THE INSECTICIDE RESIDUE PROBLEM IN EXPORT PRODUCTION OF VEGETABLES AND FRUITS IN EAST AFRICA

G. Taksdal
Pesticides have become indispensible to vegetable and fruit production in East Africa. Investigations have proved, however, that some pesticides may, under certain circumstances, cause unwanted residues in food and may present a danger to wildlife. As farmer education and extension efficiency improve, the introduction of modern technology which includes the use of pesticides will increase considerably in professional farming in East Africa. It is therefore essential that the recommended chemical treatments are safe to insecticide users, food consumers and wildlife.

The main problem is the production of vegetables and fruits for export with pesticide residues which are within the tolerances of the importing countries. There is an increasing awareness in many countries of the possible content of pesticide residues in imported foods and imported plant products are checked by residue analyses at an increasing rate. If residues exceeding the mandatory tolerances are found in products from East Africa, difficulties are likely to arise in the export programme.

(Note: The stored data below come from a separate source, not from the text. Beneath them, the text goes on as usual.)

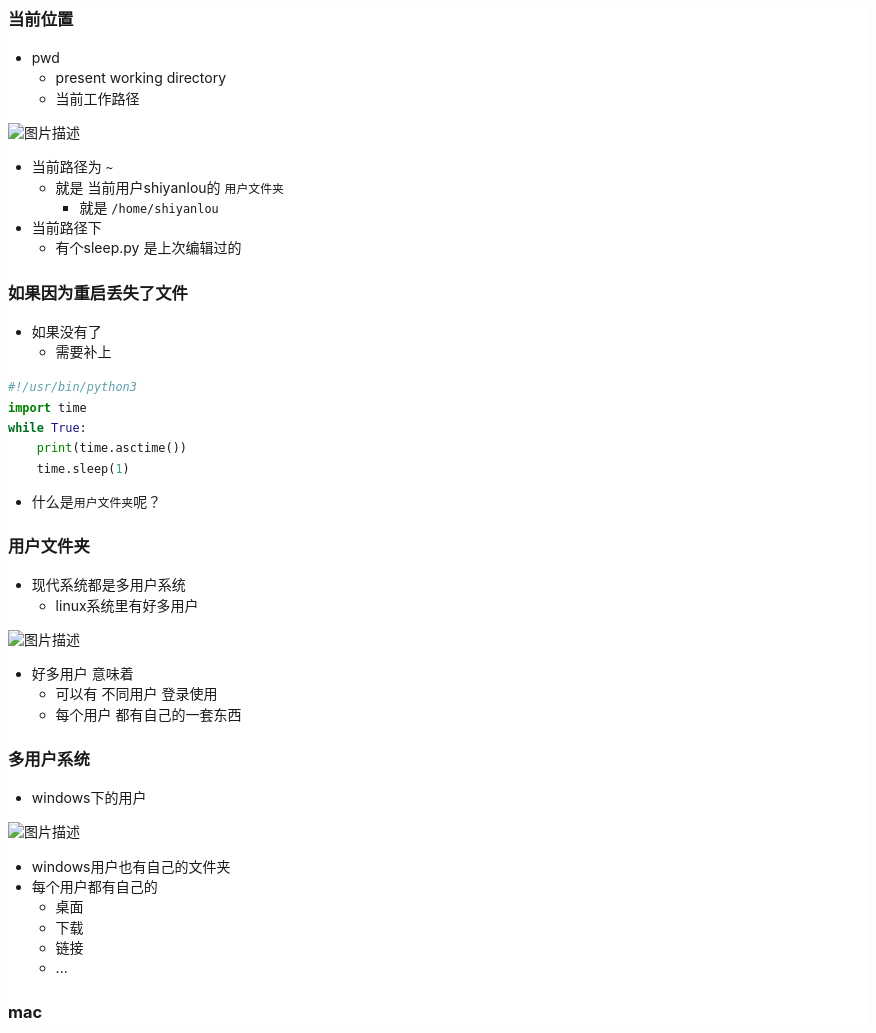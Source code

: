 ### 当前位置

- pwd
	- present working directory
	- 当前工作路径

![图片描述](https://doc.shiyanlou.com/courses/uid1190679-20230126-1674690790637)

- 当前路径为 `~`
	- 就是 当前用户shiyanlou的 `用户文件夹`
		- 就是 `/home/shiyanlou`
- 当前路径下
	- 有个sleep.py 是上次编辑过的

### 如果因为重启丢失了文件

- 如果没有了 
	- 需要补上

```python
#!/usr/bin/python3
import time
while True:
	print(time.asctime())
	time.sleep(1)
```

- 什么是`用户文件夹`呢？

### 用户文件夹

- 现代系统都是多用户系统
	- linux系统里有好多用户

![图片描述](https://doc.shiyanlou.com/courses/uid1190679-20220324-1648115610783)

- 好多用户 意味着
	- 可以有 不同用户 登录使用
	- 每个用户 都有自己的一套东西

### 多用户系统

- windows下的用户

![图片描述](https://doc.shiyanlou.com/courses/uid1190679-20220324-1648115574111)

- windows用户也有自己的文件夹
- 每个用户都有自己的
	- 桌面
	- 下载
	- 链接
	- ...

### mac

However, it is impractical to have strict regulations governing insecticide usage in crops scheduled for export and another standard for crops used elsewhere. The safe use of pesticides in export production depends on the application of definite recommendations in all fields of chemical pest control. The problems associated with export crops are, therefore, interwoven with the other aspects of pesticide problems outlined above.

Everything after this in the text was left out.